Financial Performance
The Company achieved revenues of GBP21.4 million in H1 2023,
down 16% on the same period last year (H1 2022: GBP25.6 million).
Gross profit was down by 32% to GBP3.8 million (H1 2022: GBP5.6
million), taking into account GBP1.1 million of losses on hedging
contracts and with no purchase price variance costs (H1 2022:
hedging gains of GBP1.4 million and exceptionally high purchase
price variance costs of GBP1.6 million). Underlying gross margin
was 17.9% (H1 2022: 21.9%) resulting in an underlying loss before
tax for the Period of GBP3.6 million (H1 2022: underlying loss
before tax of GBP1.7 million) and a reported loss before tax of
GBP4.0 million (H1 2022: loss before tax of GBP1.7 million). The
Group continues to make headway on cost savings through its
self-help measures. The benefits from the measures taken in H1
2023, including price increases, are now being realised and further
measures taken in H2 2023 as part of the Company's ongoing
strategic review (further details of which are set out below) will
begin to be realised in Q4 2023 and throughout 2024.
The average exchange rate for USD to GBP in H1 2023 was 6% lower
than the average rate for H1 2022 which increased the GBP value of
USD denominated purchases compared to the comparable period in the
prior year and reduced the gross margin. The average exchange rates
against GBP are summarised below:
Average Average for H1
for year
ended 31
December
----------- ---------- -----------------
2022 2022 2023
---------- -------- -------
US Dollar 1.24 1.31 1.23
---------- -------- -------
The revenue split in H1 2023 between the Group's business units
was as follows:
Unaudited Unaudited
Six months Six months
ended ended
30 June 2023 30 June 2022 Change
Revenue GBP000 GBP000 GBP000 %
-------------------- -------------- -------------- ----------------------- ------
UK Trade 4,120 4,025 95 2%
UK Retail 8,773 7,157 1,616 23%
UK Fire & Rescue
Services ("F&RS") 1,786 1,575 211 13%
UK Utilities
& Leisure 1,256 1,642 (386) (24%)
-------------------- -------------- -------------- ----------------------- ------
Total UK sales 15,935 14,399 1,536 11%
International 3,306 8,404 (5,098) (61%)
Techem 1,118 1,698 (580) (34%)
Pace Sensors 1,089 1,055 34 3%
-------------------- -------------- -------------- ----------------------- ------
Total revenue 21,448 25,556 (4,108) (16%)
-------------------- -------------- -------------- ----------------------- ------
From 1 January 2023, certain customers previously reported
within the UK Trade business unit are now reported through UK
Utilities & Leisure . The 2022 comparatives have been adjusted
accordingly.
Total UK sales improved by 11% on the comparable period in the
prior year to GBP15.9 million (H1 2022: GBP14.4 million) driven
mainly by the impact of price increases which successfully
mitigated the reduction in UK sales volumes in H1 2023. New
contract opportunities secured during the Period included Yale
(announced on 26 January 2023) and British Gas Services Limited
(announced on 31 March 2023). However, the impact of the delay in
signing the British Gas Services contract resulted in a significant
decline in UK Utilities & Leisure's revenue in the Period.

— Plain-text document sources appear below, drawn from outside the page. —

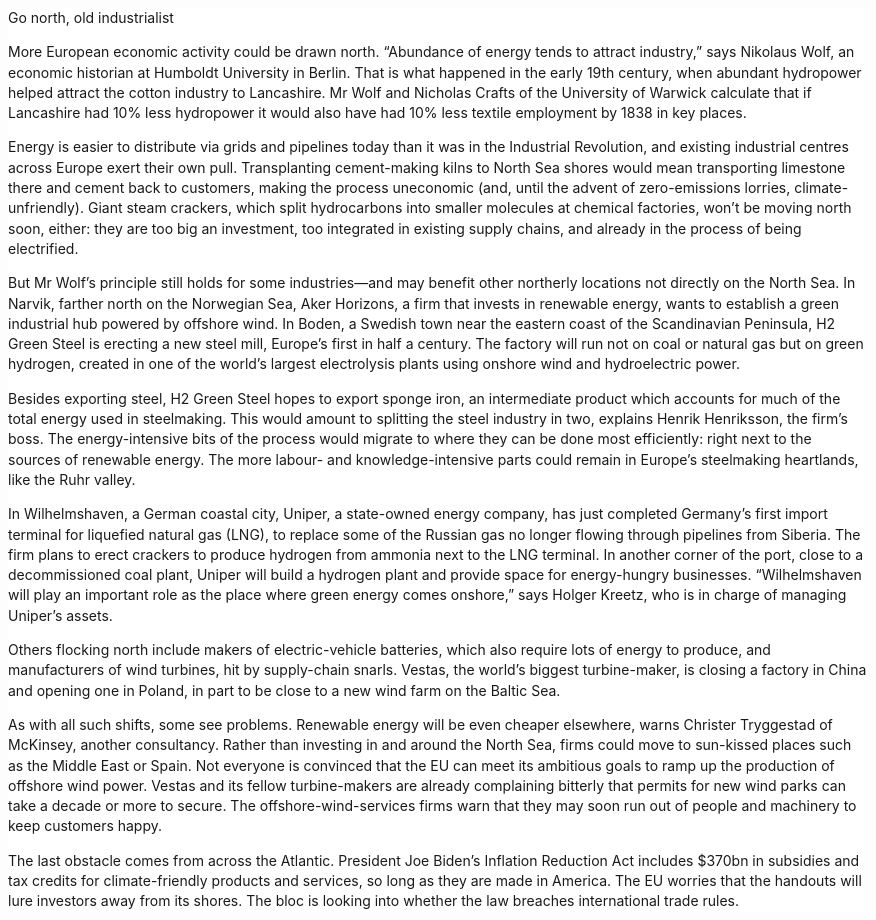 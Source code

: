 Go north, old industrialist

More European economic activity could be drawn north. “Abundance of energy tends to attract industry,” says Nikolaus Wolf, an economic historian at Humboldt University in Berlin. That is what happened in the early 19th century, when abundant hydropower helped attract the cotton industry to Lancashire. Mr Wolf and Nicholas Crafts of the University of Warwick calculate that if Lancashire had 10% less hydropower it would also have had 10% less textile employment by 1838 in key places.

Energy is easier to distribute via grids and pipelines today than it was in the Industrial Revolution, and existing industrial centres across Europe exert their own pull. Transplanting cement-making kilns to North Sea shores would mean transporting limestone there and cement back to customers, making the process uneconomic (and, until the advent of zero-emissions lorries, climate-unfriendly). Giant steam crackers, which split hydrocarbons into smaller molecules at chemical factories, won’t be moving north soon, either: they are too big an investment, too integrated in existing supply chains, and already in the process of being electrified.

But Mr Wolf’s principle still holds for some industries—and may benefit other northerly locations not directly on the North Sea. In Narvik, farther north on the Norwegian Sea, Aker Horizons, a firm that invests in renewable energy, wants to establish a green industrial hub powered by offshore wind. In Boden, a Swedish town near the eastern coast of the Scandinavian Peninsula, H2 Green Steel is erecting a new steel mill, Europe’s first in half a century. The factory will run not on coal or natural gas but on green hydrogen, created in one of the world’s largest electrolysis plants using onshore wind and hydroelectric power. 

Besides exporting steel, H2 Green Steel hopes to export sponge iron, an intermediate product which accounts for much of the total energy used in steelmaking. This would amount to splitting the steel industry in two, explains Henrik Henriksson, the firm’s boss. The energy-intensive bits of the process would migrate to where they can be done most efficiently: right next to the sources of renewable energy. The more labour- and knowledge-intensive parts could remain in Europe’s steelmaking heartlands, like the Ruhr valley. 

In Wilhelmshaven, a German coastal city, Uniper, a state-owned energy company, has just completed Germany’s first import terminal for liquefied natural gas (LNG), to replace some of the Russian gas no longer flowing through pipelines from Siberia. The firm plans to erect crackers to produce hydrogen from ammonia next to the LNG terminal. In another corner of the port, close to a decommissioned coal plant, Uniper will build a hydrogen plant and provide space for energy-hungry businesses. “Wilhelmshaven will play an important role as the place where green energy comes onshore,” says Holger Kreetz, who is in charge of managing Uniper’s assets.

Others flocking north include makers of electric-vehicle batteries, which also require lots of energy to produce, and manufacturers of wind turbines, hit by supply-chain snarls. Vestas, the world’s biggest turbine-maker, is closing a factory in China and opening one in Poland, in part to be close to a new wind farm on the Baltic Sea. 

As with all such shifts, some see problems. Renewable energy will be even cheaper elsewhere, warns Christer Tryggestad of McKinsey, another consultancy. Rather than investing in and around the North Sea, firms could move to sun-kissed places such as the Middle East or Spain. Not everyone is convinced that the EU can meet its ambitious goals to ramp up the production of offshore wind power. Vestas and its fellow turbine-makers are already complaining bitterly that permits for new wind parks can take a decade or more to secure. The offshore-wind-services firms warn that they may soon run out of people and machinery to keep customers happy.

The last obstacle comes from across the Atlantic. President Joe Biden’s Inflation Reduction Act includes $370bn in subsidies and tax credits for climate-friendly products and services, so long as they are made in America. The EU worries that the handouts will lure investors away from its shores. The bloc is looking into whether the law breaches international trade rules.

International sales fell by more than half to GBP3.3 million (H1
2022: GBP8.4 million), which was primarily the result of the impact
of new legislation in Benelux which had led to a surge in customer
demand for products in the comparable period in the prior year and
significantly less demand in H1 2023 as customers looked to reduce
inventory intake. Whilst the Group was pleased to have secured a
new contract with a government agency in the Middle East (announced
on 12 May 2023), the delay in signing this contract also compounded
a weaker international performance in H1 2023.

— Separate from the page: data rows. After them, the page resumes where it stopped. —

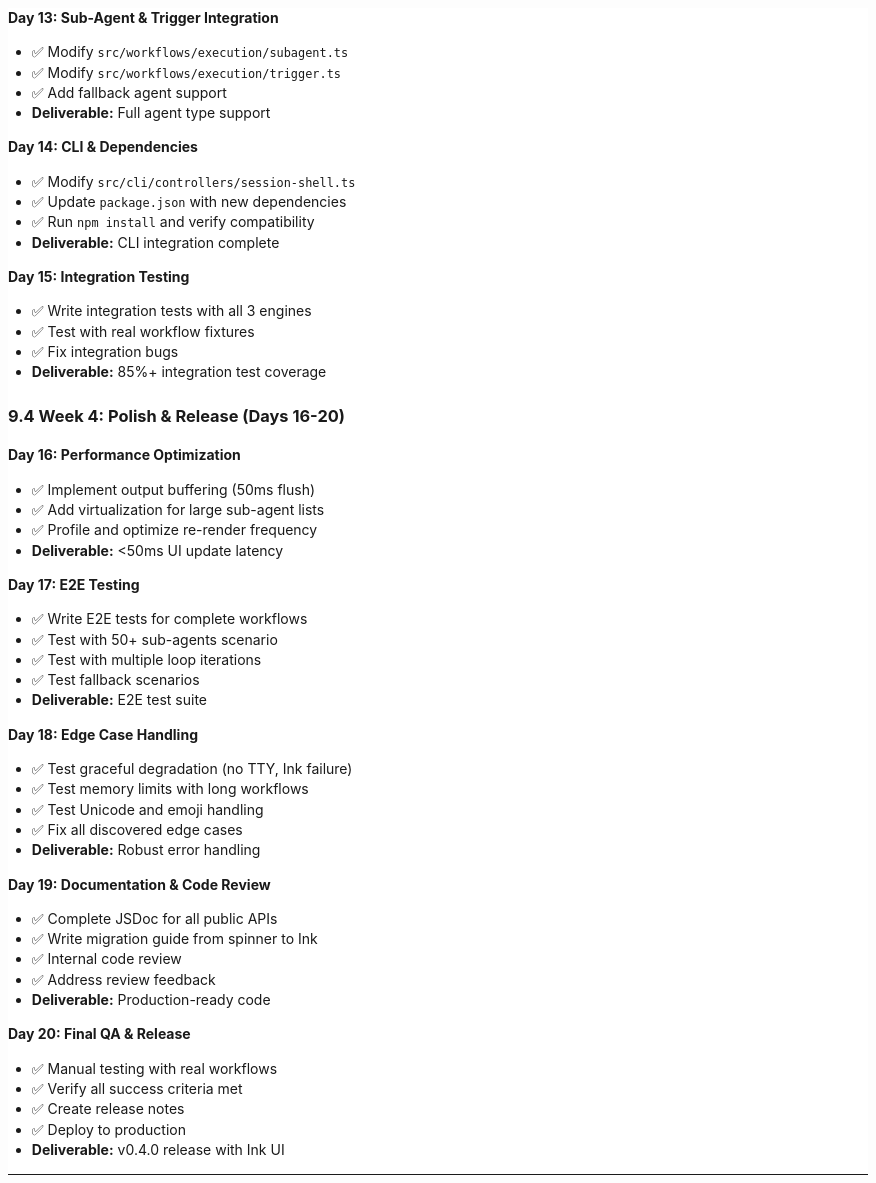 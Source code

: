 **Day 13: Sub-Agent & Trigger Integration**
- ✅ Modify `src/workflows/execution/subagent.ts`
- ✅ Modify `src/workflows/execution/trigger.ts`
- ✅ Add fallback agent support
- **Deliverable:** Full agent type support

**Day 14: CLI & Dependencies**
- ✅ Modify `src/cli/controllers/session-shell.ts`
- ✅ Update `package.json` with new dependencies
- ✅ Run `npm install` and verify compatibility
- **Deliverable:** CLI integration complete

**Day 15: Integration Testing**
- ✅ Write integration tests with all 3 engines
- ✅ Test with real workflow fixtures
- ✅ Fix integration bugs
- **Deliverable:** 85%+ integration test coverage

### 9.4 Week 4: Polish & Release (Days 16-20)

**Day 16: Performance Optimization**
- ✅ Implement output buffering (50ms flush)
- ✅ Add virtualization for large sub-agent lists
- ✅ Profile and optimize re-render frequency
- **Deliverable:** <50ms UI update latency

**Day 17: E2E Testing**
- ✅ Write E2E tests for complete workflows
- ✅ Test with 50+ sub-agents scenario
- ✅ Test with multiple loop iterations
- ✅ Test fallback scenarios
- **Deliverable:** E2E test suite

**Day 18: Edge Case Handling**
- ✅ Test graceful degradation (no TTY, Ink failure)
- ✅ Test memory limits with long workflows
- ✅ Test Unicode and emoji handling
- ✅ Fix all discovered edge cases
- **Deliverable:** Robust error handling

**Day 19: Documentation & Code Review**
- ✅ Complete JSDoc for all public APIs
- ✅ Write migration guide from spinner to Ink
- ✅ Internal code review
- ✅ Address review feedback
- **Deliverable:** Production-ready code

**Day 20: Final QA & Release**
- ✅ Manual testing with real workflows
- ✅ Verify all success criteria met
- ✅ Create release notes
- ✅ Deploy to production
- **Deliverable:** v0.4.0 release with Ink UI

---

The Company's partnership with Techem Energy Services GmbH
("Techem") continued to progress well during the period. On 18
April 2023, the Group announced the signing of production and
delivery contracts with Techem and its long-term manufacturing
partner, marking yet another important milestone. Initial shipments
of the next generation smoke alarm ("NGSA") being developed for
Techem are expected to commence in late 2024 and be significantly
cash generative for the Group thereafter. I am also pleased to
confirm that the sixth (of ten) contractual NGSA development
milestone of our agreement with Techem has also now been
successfully delivered on schedule. This deliverable which includes
all plastic parts for the product and sample units with functional
Printed Circuit Boards ("PCBs") represents the final milestone
based around product design and subsequent deliverables are focused
on the testing and production of devices.
The GBP1.1 million (H1 2022: GBP1.7 million) of revenue from
Techem in H1 2023 is recognised under IFRS15 accounting standards,
adopting the input methodology approach to phase revenue
recognition as this is based upon direct efforts to satisfy the
dominant component of the performance obligation which is the
product design. The total revenue associated with this contract
amalgamates the background IP, minimum royalty amounts and the
charges for the product development phases. The revenue reported in
the Period is lower than in H1 2022 due to the phasing of the
development work and lower costs incurred in the Period.
As a result of H1 2023's weak sales volume performance and a
lack of agility in the Group's forecasting process to cope with
these shifts in demand, inventory was GBP10.0 million at 30 June
2023 (30 June 2022: GBP4.7 million). This has been an immediate
area of focus for the Company's strategic review and the actions
being taken to improve sales performance, as detailed below, have
meant that this had fallen to GBP8.5 million as at 31 August 2023.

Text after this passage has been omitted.